You haven’t provide ANY reasons at all. You have offered that you can calculate an intensive property from an average of extensive properties. And you have offered that you can too calculate an average of temperature numbers – See?
You haven’t showed *any* reasons as to why an average of intensive properties means anything in the real world. You’ve not refuted the general proof in the Essex paper on Page 6 in any way, shape, or form. All you’ve offered is that “numbers is numbers” is both your premise and conclusion. Circular logic at its finest.
“You haven’t provide ANY reasons at all.
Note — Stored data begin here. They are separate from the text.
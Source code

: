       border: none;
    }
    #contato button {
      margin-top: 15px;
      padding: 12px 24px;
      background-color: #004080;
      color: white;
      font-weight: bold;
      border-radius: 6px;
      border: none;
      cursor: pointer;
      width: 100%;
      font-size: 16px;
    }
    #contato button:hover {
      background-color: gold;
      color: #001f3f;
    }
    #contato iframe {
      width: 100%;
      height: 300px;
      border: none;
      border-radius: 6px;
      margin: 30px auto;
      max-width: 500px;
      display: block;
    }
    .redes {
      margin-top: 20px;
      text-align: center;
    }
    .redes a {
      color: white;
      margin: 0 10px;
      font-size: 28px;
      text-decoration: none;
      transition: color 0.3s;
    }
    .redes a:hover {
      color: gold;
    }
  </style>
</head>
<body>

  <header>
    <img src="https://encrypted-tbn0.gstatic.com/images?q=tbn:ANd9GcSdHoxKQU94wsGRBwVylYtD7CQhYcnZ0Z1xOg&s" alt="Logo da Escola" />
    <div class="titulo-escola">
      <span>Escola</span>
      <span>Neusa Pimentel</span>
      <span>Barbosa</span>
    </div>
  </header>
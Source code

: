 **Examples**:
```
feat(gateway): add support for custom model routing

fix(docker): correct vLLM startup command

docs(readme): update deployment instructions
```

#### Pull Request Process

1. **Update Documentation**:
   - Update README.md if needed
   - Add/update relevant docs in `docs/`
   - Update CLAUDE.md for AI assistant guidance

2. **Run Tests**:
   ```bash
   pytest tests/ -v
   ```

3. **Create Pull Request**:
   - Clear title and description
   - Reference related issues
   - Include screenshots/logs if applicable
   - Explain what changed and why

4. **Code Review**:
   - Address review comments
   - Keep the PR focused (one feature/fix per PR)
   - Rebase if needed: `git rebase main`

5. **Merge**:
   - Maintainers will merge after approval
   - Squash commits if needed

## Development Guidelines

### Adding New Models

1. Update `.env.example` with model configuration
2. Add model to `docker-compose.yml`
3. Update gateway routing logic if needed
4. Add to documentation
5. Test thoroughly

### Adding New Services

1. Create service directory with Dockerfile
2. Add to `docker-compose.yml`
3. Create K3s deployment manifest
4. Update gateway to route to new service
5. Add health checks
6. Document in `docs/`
You have offered that you can calculate an intensive property from an average of extensive properties”
Your second sentence answers your first.
Clearly I have given a reason, you just dismiss it.
“You haven’t showed *any* reasons as to why an average of intensive properties means anything in the real world.”
I have, but you keep ignoring it. E.g. does an average density mean anything in the real world? Think about ships and the Archimedes’ principle before answering.
“You’ve not refuted the general proof in the Essex paper on Page 6 in any way, shape, or form.”
Do have to refute every piece of nonsense in the paper before you exercise some critical thinking? I find it difficult to refute that part because the whole premise appears flawed and at best badly defined.
It basically says that if an average can represent the temperature of a system it leads to a contradiction, but never defines what they mean by “the temperature”.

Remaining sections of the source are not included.